Commanders and leaders
- Joseph Carl von Anrep: Ahmed Pasha

Strength
- 40,000: 30,000–36,000

Casualties and losses
- 23,000 (including the sick): Unknown

= Siege of Calafat =

1854 battle of the Crimean War

The siege of Calafat took place in 1854 during the Crimean War. The Russians unsuccessfully besieged the Ottoman army at this place for four months before finally withdrawing.

In July 1853, the Russian army invaded the Principality of Wallachia, which was an Ottoman vassal. Their army had some 91,000 men under the command of Prince Gorchakoff, with some 240 field artillery and 90 siege guns.

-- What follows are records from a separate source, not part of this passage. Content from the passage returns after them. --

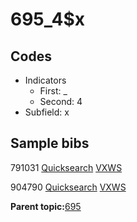 # 695\_4$x

## Codes

-   Indicators
    -   First: \_
    -   Second: 4
-   Subfield: x

## Sample bibs

791031 [Quicksearch](https://search.library.yale.edu/catalog/791031) [VXWS](http://prodorbis.library.yale.edu:7014/vxws/GetHoldingsService?bibId=791031)

904790 [Quicksearch](https://search.library.yale.edu/catalog/904790) [VXWS](http://prodorbis.library.yale.edu:7014/vxws/GetHoldingsService?bibId=904790)

**Parent topic:**[695](../../tags/695/695.md)

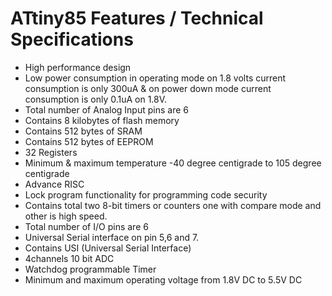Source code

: # ATtiny85 Features / Technical Specifications
- High performance design
- Low power consumption in operating mode on 1.8 volts current consumption is only 300uA & on power down mode current consumption is only 0.1uA on 1.8V.
- Total number of Analog Input pins are 6
- Contains 8 kilobytes of flash memory
- Contains 512 bytes of SRAM
- Contains 512 bytes of EEPROM
- 32 Registers
- Minimum & maximum temperature -40 degree centigrade to 105 degree centigrade
- Advance RISC
- Lock program functionality for programming code security
- Contains total two 8-bit timers or counters one with compare mode and other is high speed.
- Total number of I/O pins are 6
- Universal Serial interface on pin 5,6 and 7.
- Contains USI (Universal Serial Interface)
- 4channels 10 bit ADC
- Watchdog programmable Timer
- Minimum and maximum operating voltage from 1.8V DC to 5.5V DC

In response, war was declared by the Ottomans and they assembled an army of some 60–70,000 under the command of Omar Pasha. The Ottomans had several fortified fortresses on the southern side of the Danube river, of which Vidin was one. The Turks made several plans to advance into Wallachia. On 28 October their army in Vidin crossed the Danube and established itself at the village of Calafat, and started building fortifications. Another army crossed the Danube at Ruse on 1-2 November in a feint attack to lure the Russians away from Calafat. This operation was unsuccessful and they retreated on 12 November, but in the meantime Calafat's defenses and the communication with Vidin had been improved.

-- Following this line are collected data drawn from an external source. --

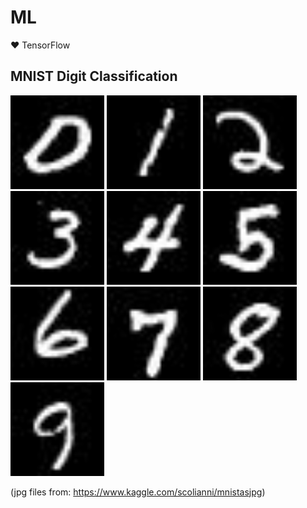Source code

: # ML
❤️ TensorFlow

## MNIST Digit Classification

<p float="left">
    <img src="images/0.jpg" width="150">
    <img src="images/1.jpg" width="150">
    <img src="images/2.jpg" width="150">
    <img src="images/3.jpg" width="150">
    <img src="images/4.jpg" width="150">
    <img src="images/5.jpg" width="150">
    <img src="images/6.jpg" width="150">
    <img src="images/7.jpg" width="150">
    <img src="images/8.jpg" width="150">
    <img src="images/9.jpg" width="150">
</p>

(jpg files from: https://www.kaggle.com/scolianni/mnistasjpg)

In response to these events, the Russians marched towards Calafat and unsuccessfully engaged the Turks at the end of December. They then entrenched themselves at Cetate, where they were attacked by the Turks. The Turks were led by Ahmed Pasha, the Russians by General Joseph Carl von Anrep. There were several days of fighting until 10 January, whereupon the Russians retreated towards Radovan. After January the Russians brought troops to the surroundings of Calafat and started the unsuccessful siege, which lasted 4 months; they withdrew on 21 April. During the siege the Russians suffered heavy losses from epidemics and attacks from the fortified Ottoman positions.